Source texts of formatted documents:
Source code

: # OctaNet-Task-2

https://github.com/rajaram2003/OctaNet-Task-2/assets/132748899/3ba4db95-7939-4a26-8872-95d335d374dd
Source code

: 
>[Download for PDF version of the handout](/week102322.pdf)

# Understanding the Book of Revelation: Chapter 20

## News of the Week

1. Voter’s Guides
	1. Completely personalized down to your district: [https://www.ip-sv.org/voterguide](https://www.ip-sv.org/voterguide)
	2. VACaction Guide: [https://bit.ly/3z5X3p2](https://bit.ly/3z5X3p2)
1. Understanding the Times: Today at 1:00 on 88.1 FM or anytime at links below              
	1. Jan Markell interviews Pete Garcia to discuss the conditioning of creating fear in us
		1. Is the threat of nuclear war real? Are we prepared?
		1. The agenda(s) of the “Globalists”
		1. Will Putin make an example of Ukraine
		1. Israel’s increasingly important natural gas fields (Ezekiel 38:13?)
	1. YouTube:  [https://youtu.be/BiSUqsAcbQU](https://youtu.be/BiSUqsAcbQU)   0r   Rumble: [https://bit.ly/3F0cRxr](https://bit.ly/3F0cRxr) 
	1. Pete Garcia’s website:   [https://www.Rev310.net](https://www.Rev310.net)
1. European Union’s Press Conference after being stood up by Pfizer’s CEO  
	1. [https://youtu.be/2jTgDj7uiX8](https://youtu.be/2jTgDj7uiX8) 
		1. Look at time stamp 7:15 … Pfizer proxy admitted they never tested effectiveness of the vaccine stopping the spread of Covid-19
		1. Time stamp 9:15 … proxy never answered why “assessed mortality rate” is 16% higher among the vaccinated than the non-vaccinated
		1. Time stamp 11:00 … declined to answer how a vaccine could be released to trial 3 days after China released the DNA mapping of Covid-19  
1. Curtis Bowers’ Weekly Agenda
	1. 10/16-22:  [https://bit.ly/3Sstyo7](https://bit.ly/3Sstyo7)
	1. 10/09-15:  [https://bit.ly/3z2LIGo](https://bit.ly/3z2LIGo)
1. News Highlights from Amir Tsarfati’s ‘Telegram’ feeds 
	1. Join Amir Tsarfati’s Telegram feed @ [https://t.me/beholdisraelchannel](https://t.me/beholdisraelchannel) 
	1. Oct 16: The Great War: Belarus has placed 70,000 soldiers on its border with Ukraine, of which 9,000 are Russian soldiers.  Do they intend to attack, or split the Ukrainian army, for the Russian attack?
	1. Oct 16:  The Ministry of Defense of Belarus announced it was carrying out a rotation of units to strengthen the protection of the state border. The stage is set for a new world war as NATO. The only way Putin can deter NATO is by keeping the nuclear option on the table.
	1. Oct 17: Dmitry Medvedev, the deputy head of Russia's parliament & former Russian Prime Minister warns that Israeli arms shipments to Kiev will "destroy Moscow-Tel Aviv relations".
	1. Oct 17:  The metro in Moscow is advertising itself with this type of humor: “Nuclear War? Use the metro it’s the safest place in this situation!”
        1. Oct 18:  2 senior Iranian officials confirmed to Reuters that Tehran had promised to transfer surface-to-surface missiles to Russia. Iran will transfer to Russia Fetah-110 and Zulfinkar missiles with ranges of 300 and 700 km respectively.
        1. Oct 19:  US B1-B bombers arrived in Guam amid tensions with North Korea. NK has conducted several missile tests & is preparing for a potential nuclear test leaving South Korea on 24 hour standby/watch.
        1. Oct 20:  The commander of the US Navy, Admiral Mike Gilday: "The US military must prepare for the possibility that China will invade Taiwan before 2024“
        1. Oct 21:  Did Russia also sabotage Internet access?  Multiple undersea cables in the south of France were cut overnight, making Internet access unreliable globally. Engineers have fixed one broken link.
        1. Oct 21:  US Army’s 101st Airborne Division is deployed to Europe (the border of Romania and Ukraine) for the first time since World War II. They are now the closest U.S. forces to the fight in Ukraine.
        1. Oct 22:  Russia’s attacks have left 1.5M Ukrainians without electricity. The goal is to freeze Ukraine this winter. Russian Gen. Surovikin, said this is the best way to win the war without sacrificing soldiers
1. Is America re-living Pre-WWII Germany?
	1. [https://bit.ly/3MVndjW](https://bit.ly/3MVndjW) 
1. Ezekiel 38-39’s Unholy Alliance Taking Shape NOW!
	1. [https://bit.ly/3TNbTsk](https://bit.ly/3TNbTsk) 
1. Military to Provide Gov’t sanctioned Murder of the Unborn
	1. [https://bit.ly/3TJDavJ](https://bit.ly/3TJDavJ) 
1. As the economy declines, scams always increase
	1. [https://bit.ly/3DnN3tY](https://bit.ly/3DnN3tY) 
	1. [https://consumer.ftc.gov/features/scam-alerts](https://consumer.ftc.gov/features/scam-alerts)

◆ Work item ◆
Transcribe the records above in full, exactly as they stand.

◆ Result for this exercise ◆
Source code

: # OctaNet-Task-2

https://github.com/rajaram2003/OctaNet-Task-2/assets/132748899/3ba4db95-7939-4a26-8872-95d335d374dd
Source code

: 
>[Download for PDF version of the handout](/week102322.pdf)

# Understanding the Book of Revelation: Chapter 20

## News of the Week

1. Voter’s Guides
	1. Completely personalized down to your district: [https://www.ip-sv.org/voterguide](https://www.ip-sv.org/voterguide)
	2. VACaction Guide: [https://bit.ly/3z5X3p2](https://bit.ly/3z5X3p2)
1. Understanding the Times: Today at 1:00 on 88.1 FM or anytime at links below              
	1. Jan Markell interviews Pete Garcia to discuss the conditioning of creating fear in us
		1. Is the threat of nuclear war real? Are we prepared?
		1. The agenda(s) of the “Globalists”
		1. Will Putin make an example of Ukraine
		1. Israel’s increasingly important natural gas fields (Ezekiel 38:13?)
	1. YouTube:  [https://youtu.be/BiSUqsAcbQU](https://youtu.be/BiSUqsAcbQU)   0r   Rumble: [https://bit.ly/3F0cRxr](https://bit.ly/3F0cRxr) 
	1. Pete Garcia’s website:   [https://www.Rev310.net](https://www.Rev310.net)
1. European Union’s Press Conference after being stood up by Pfizer’s CEO  
	1. [https://youtu.be/2jTgDj7uiX8](https://youtu.be/2jTgDj7uiX8) 
		1. Look at time stamp 7:15 … Pfizer proxy admitted they never tested effectiveness of the vaccine stopping the spread of Covid-19
		1. Time stamp 9:15 … proxy never answered why “assessed mortality rate” is 16% higher among the vaccinated than the non-vaccinated
		1. Time stamp 11:00 … declined to answer how a vaccine could be released to trial 3 days after China released the DNA mapping of Covid-19  
1. Curtis Bowers’ Weekly Agenda
	1. 10/16-22:  [https://bit.ly/3Sstyo7](https://bit.ly/3Sstyo7)
	1. 10/09-15:  [https://bit.ly/3z2LIGo](https://bit.ly/3z2LIGo)
1. News Highlights from Amir Tsarfati’s ‘Telegram’ feeds 
	1. Join Amir Tsarfati’s Telegram feed @ [https://t.me/beholdisraelchannel](https://t.me/beholdisraelchannel) 
	1. Oct 16: The Great War: Belarus has placed 70,000 soldiers on its border with Ukraine, of which 9,000 are Russian soldiers.  Do they intend to attack, or split the Ukrainian army, for the Russian attack?
	1. Oct 16:  The Ministry of Defense of Belarus announced it was carrying out a rotation of units to strengthen the protection of the state border. The stage is set for a new world war as NATO. The only way Putin can deter NATO is by keeping the nuclear option on the table.
	1. Oct 17: Dmitry Medvedev, the deputy head of Russia's parliament & former Russian Prime Minister warns that Israeli arms shipments to Kiev will "destroy Moscow-Tel Aviv relations".
	1. Oct 17:  The metro in Moscow is advertising itself with this type of humor: “Nuclear War? Use the metro it’s the safest place in this situation!”
        1. Oct 18:  2 senior Iranian officials confirmed to Reuters that Tehran had promised to transfer surface-to-surface missiles to Russia. Iran will transfer to Russia Fetah-110 and Zulfinkar missiles with ranges of 300 and 700 km respectively.
        1. Oct 19:  US B1-B bombers arrived in Guam amid tensions with North Korea. NK has conducted several missile tests & is preparing for a potential nuclear test leaving South Korea on 24 hour standby/watch.
        1. Oct 20:  The commander of the US Navy, Admiral Mike Gilday: "The US military must prepare for the possibility that China will invade Taiwan before 2024“
        1. Oct 21:  Did Russia also sabotage Internet access?  Multiple undersea cables in the south of France were cut overnight, making Internet access unreliable globally. Engineers have fixed one broken link.
        1. Oct 21:  US Army’s 101st Airborne Division is deployed to Europe (the border of Romania and Ukraine) for the first time since World War II. They are now the closest U.S. forces to the fight in Ukraine.
        1. Oct 22:  Russia’s attacks have left 1.5M Ukrainians without electricity. The goal is to freeze Ukraine this winter. Russian Gen. Surovikin, said this is the best way to win the war without sacrificing soldiers
1. Is America re-living Pre-WWII Germany?
	1. [https://bit.ly/3MVndjW](https://bit.ly/3MVndjW) 
1. Ezekiel 38-39’s Unholy Alliance Taking Shape NOW!
	1. [https://bit.ly/3TNbTsk](https://bit.ly/3TNbTsk) 
1. Military to Provide Gov’t sanctioned Murder of the Unborn
	1. [https://bit.ly/3TJDavJ](https://bit.ly/3TJDavJ) 
1. As the economy declines, scams always increase
	1. [https://bit.ly/3DnN3tY](https://bit.ly/3DnN3tY) 
	1. [https://consumer.ftc.gov/features/scam-alerts](https://consumer.ftc.gov/features/scam-alerts)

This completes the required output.